Ya digo, la vida. Y la familia. Y los recuerdos. Y la tradición familiar en una España que tiene en esa institución nuclear uno de sus grandes patrimonios. Tanto, que algunos que no tenemos apellidos compuestos, ni joyas familiares de pasar, ni «una casa solariega y blasonada, … ni el retrato de un abuelo que ganara una batalla», como se lamentaba León Felipe, ni parientes en el Ibex, nos identificamos más con esa boda aseada y risueña que con las impostadas que celebra la izquierda, disfrazadas de austeridad y ateísmo para no caer en las tradiciones españolas, pero que terminan copiando los boatos que critican.
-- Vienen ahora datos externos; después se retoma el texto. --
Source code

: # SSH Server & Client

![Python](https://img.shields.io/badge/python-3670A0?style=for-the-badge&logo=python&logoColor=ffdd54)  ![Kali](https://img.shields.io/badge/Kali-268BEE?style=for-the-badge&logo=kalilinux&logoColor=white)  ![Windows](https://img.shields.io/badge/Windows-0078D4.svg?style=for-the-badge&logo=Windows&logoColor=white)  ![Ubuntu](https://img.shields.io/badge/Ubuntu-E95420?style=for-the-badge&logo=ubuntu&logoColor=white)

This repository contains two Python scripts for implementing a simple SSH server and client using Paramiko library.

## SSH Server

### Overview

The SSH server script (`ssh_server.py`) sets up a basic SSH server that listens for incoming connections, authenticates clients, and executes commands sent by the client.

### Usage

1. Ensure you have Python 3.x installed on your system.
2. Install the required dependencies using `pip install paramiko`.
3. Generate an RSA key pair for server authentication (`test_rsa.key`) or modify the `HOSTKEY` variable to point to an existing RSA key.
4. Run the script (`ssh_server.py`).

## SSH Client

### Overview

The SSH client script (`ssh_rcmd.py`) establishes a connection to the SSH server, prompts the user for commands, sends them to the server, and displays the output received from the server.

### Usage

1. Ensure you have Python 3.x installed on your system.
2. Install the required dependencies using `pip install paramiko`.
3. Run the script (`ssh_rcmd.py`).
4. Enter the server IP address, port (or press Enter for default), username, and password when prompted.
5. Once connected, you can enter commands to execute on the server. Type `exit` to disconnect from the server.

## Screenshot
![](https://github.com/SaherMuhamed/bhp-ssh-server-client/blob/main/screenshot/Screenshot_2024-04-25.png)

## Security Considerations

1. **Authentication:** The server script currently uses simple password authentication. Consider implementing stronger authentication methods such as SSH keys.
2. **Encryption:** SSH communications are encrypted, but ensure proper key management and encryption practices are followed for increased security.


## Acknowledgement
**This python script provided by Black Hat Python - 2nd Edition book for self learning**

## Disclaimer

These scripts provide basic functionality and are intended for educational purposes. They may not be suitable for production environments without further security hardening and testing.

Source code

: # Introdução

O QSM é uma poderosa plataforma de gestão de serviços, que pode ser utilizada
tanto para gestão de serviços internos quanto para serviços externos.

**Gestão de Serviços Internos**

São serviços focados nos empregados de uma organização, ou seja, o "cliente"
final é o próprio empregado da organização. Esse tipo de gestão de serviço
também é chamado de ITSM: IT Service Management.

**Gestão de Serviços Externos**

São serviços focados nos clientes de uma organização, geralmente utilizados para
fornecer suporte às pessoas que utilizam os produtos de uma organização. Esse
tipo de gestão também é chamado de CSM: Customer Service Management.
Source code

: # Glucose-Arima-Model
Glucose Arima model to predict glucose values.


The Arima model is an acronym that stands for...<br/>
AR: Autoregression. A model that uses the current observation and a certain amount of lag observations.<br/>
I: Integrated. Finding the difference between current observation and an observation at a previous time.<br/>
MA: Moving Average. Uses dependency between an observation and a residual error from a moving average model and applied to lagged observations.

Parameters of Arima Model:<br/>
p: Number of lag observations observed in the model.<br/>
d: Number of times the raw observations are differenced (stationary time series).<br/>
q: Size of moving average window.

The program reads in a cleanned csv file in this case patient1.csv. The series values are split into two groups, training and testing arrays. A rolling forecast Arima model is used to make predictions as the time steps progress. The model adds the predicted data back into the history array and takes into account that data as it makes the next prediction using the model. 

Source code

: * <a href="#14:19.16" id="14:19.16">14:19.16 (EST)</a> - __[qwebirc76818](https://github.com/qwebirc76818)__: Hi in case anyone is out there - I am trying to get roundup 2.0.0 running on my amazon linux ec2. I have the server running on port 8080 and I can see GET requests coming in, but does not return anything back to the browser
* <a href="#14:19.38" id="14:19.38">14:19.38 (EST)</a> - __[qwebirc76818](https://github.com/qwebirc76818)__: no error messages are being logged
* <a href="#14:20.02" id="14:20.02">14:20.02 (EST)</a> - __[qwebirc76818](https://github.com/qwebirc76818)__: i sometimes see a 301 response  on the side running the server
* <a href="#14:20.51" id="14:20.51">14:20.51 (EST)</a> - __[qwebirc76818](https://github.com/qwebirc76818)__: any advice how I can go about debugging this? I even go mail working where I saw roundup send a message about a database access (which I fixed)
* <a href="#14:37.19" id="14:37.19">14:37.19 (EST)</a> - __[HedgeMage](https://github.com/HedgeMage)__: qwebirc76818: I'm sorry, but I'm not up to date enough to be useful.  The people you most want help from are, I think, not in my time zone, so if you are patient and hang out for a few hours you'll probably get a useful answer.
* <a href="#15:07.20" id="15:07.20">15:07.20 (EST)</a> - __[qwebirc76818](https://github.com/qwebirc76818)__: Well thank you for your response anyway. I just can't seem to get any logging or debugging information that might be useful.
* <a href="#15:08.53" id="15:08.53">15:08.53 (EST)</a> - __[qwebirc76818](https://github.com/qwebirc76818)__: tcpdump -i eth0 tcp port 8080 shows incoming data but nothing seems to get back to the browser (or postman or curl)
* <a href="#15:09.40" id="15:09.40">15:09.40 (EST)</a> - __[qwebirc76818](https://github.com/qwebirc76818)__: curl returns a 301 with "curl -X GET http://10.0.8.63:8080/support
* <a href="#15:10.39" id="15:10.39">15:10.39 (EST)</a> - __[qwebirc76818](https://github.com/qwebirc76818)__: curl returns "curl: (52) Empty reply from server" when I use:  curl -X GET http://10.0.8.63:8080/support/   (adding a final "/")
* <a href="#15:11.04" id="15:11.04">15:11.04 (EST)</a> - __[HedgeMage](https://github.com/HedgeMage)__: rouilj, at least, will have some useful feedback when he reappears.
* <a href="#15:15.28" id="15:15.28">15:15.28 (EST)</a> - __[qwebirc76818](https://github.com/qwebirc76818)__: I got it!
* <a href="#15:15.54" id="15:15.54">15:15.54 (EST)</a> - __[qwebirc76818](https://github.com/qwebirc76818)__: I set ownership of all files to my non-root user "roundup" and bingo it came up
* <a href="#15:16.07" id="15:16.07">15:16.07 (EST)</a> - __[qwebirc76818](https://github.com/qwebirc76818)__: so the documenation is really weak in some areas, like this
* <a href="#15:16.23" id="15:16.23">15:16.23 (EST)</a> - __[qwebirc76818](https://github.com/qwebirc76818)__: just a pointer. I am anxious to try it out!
Cómo no recordar el matrimonio del nunca olvidado Alberto Garzón, que agasajó a sus amigos con chuletones de ganadería intensiva y jamón ibérico, mientras al resto (sus votantes incluidos) aconsejaba tofu y albóndigas de brócoli. O la del otro Garzón y Lola Delgado, tan progres ellos y poco dados a los símbolos españoles, pero que celebrarán su fiesta nupcial en la finca de un torero.
Cuando el alcalde se arrancó con el chotis «Madrid» –espero que Agustín Lara mirara hacia otro lado en ese momento– muchos quisimos echar la vista atrás y vernos así de torpes en las bodas en que nuestros padres nos sacaban a bailar –o algo parecido–, ante el regocijo de todos los invitados. Y algunos nos emocionamos escuchando recordar a Almeida a su padre y a su madre fallecidos, o reconocerse nuevo nieto de los abuelos de su esposa.
Lo que de verdad importa tiene mucho más que ver con esas entrañables escenas de este pasado fin de semana, en las que nos reconocemos, que con las salas de despiece que se han habilitado en el Palacio de la Moncloa, o con el frenopático que traslada su sede de Waterloo al sur de Francia, o con el Gran Hermano que nos acecha en las redes o en los medios del nuevo régimen. Sí, querida izquierda, la que luego levanta falsas banderas de igualdad y feminismo, en el lugar menos identitario de nuestro país, pedazo de la España en que nací, a veces alguien baila un chotis y lo hace mal, y los demás sonreímos. Y no lo ridiculizamos, ni volcamos nuestro odio en ellos, ni nos reímos del físico de los novios. Y los comprendemos. Y nos solidarizamos. Sin escarnio. Pues eso.
Felicidades, alcalde.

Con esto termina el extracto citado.